Stored data entries

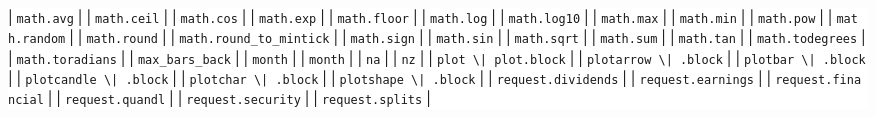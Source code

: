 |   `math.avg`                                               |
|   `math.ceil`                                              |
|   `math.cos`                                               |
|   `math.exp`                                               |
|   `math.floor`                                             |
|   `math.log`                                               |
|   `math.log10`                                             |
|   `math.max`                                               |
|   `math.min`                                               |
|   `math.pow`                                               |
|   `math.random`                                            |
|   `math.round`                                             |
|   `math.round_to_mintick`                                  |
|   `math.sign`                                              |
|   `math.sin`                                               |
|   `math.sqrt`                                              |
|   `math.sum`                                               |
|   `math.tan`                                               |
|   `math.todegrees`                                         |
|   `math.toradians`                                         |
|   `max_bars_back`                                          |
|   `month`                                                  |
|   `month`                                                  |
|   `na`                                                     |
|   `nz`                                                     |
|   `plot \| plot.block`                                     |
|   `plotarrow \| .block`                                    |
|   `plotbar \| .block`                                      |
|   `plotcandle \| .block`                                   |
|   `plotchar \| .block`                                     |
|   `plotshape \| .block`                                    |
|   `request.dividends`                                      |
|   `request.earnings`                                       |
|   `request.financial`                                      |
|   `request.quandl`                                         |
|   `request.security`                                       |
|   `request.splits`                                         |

...

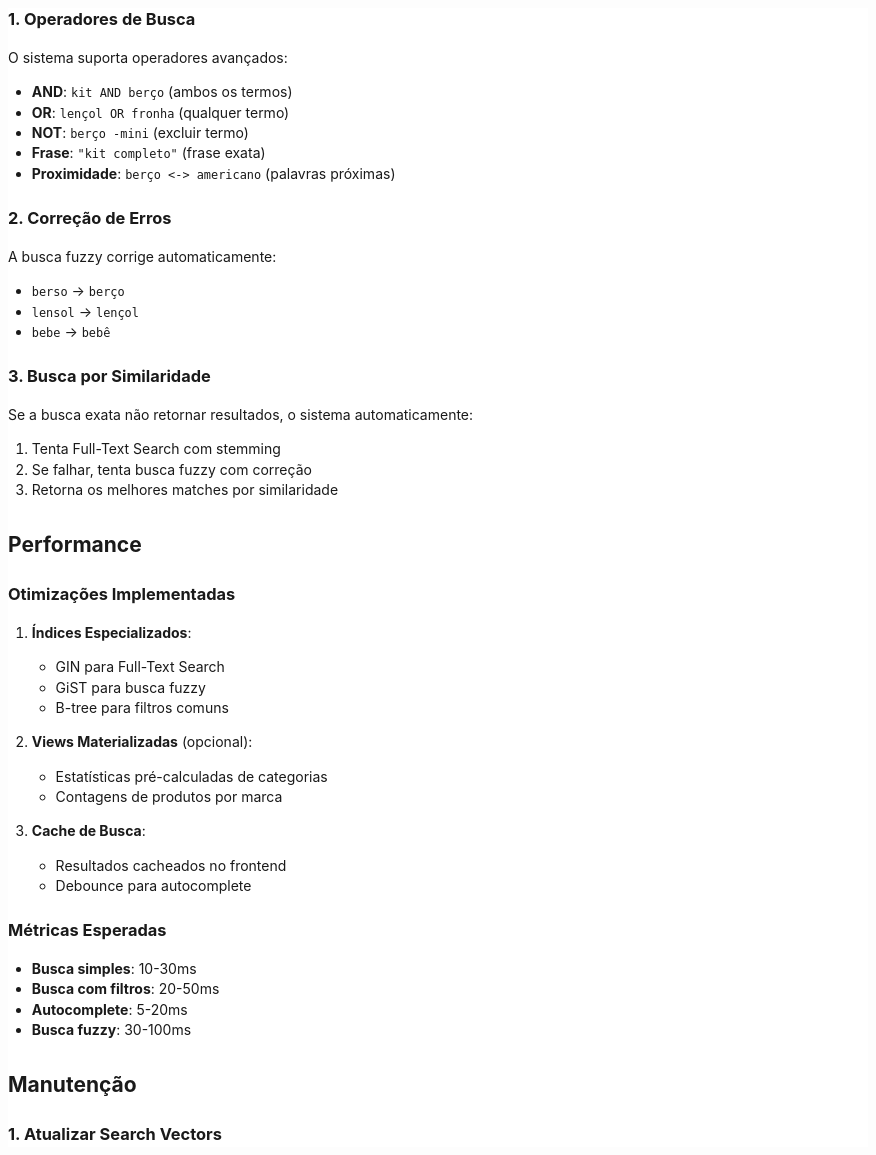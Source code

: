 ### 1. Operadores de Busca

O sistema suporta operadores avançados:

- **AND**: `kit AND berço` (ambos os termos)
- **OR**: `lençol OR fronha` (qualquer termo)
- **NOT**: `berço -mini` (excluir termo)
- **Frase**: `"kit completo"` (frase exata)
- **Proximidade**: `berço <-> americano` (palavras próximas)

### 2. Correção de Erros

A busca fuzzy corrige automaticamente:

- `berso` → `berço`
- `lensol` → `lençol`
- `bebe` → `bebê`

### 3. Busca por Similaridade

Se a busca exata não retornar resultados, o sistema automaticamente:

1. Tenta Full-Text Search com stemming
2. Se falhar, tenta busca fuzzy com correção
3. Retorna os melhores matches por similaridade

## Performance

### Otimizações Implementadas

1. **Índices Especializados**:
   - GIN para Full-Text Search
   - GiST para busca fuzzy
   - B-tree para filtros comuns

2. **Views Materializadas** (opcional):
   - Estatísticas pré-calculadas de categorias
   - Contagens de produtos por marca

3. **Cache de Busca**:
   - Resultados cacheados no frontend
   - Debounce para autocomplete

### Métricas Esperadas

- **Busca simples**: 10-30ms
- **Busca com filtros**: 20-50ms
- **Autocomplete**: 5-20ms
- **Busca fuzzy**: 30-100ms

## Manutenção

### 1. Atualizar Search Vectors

---

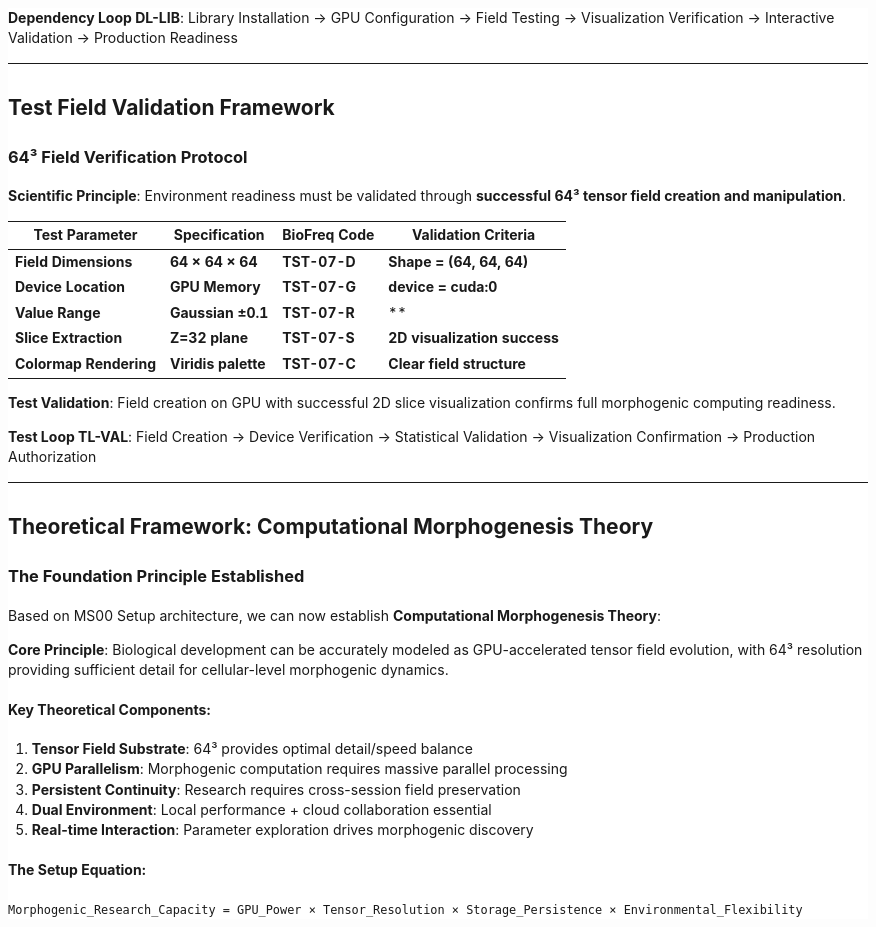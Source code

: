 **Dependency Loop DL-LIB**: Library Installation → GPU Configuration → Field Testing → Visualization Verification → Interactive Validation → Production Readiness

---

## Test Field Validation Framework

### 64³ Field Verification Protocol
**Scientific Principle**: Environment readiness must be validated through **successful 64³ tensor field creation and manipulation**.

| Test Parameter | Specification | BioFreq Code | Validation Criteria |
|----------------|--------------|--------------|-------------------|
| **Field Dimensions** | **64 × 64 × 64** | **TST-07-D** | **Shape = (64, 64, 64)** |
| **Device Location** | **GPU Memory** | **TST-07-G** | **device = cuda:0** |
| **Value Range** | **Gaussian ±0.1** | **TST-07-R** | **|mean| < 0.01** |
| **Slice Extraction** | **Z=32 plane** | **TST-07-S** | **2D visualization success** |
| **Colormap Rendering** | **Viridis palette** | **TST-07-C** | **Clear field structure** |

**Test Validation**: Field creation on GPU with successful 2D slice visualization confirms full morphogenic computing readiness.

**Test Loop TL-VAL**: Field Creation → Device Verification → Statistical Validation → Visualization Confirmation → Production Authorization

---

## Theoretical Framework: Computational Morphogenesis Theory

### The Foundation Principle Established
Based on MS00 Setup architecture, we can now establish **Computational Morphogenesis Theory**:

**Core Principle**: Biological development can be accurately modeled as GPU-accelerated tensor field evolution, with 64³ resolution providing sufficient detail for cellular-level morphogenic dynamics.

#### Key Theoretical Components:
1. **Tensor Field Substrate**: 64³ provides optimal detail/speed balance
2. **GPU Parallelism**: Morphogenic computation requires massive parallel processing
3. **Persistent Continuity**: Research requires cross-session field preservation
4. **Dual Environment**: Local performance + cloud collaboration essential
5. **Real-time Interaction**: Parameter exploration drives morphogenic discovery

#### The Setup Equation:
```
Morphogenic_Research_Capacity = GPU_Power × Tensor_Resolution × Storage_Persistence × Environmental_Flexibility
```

(WORK REQUEST)
Starting with the line with "- GIN para Full-Text Search" above and going on through the line with "### 1. Atualizar Search Vectors", transcribe every line exactly, both ends included, and add nothing.

(YOUR RESPONSE)
   - GIN para Full-Text Search
   - GiST para busca fuzzy
   - B-tree para filtros comuns

2. **Views Materializadas** (opcional):
   - Estatísticas pré-calculadas de categorias
   - Contagens de produtos por marca

3. **Cache de Busca**:
   - Resultados cacheados no frontend
   - Debounce para autocomplete

### Métricas Esperadas

- **Busca simples**: 10-30ms
- **Busca com filtros**: 20-50ms
- **Autocomplete**: 5-20ms
- **Busca fuzzy**: 30-100ms

## Manutenção

### 1. Atualizar Search Vectors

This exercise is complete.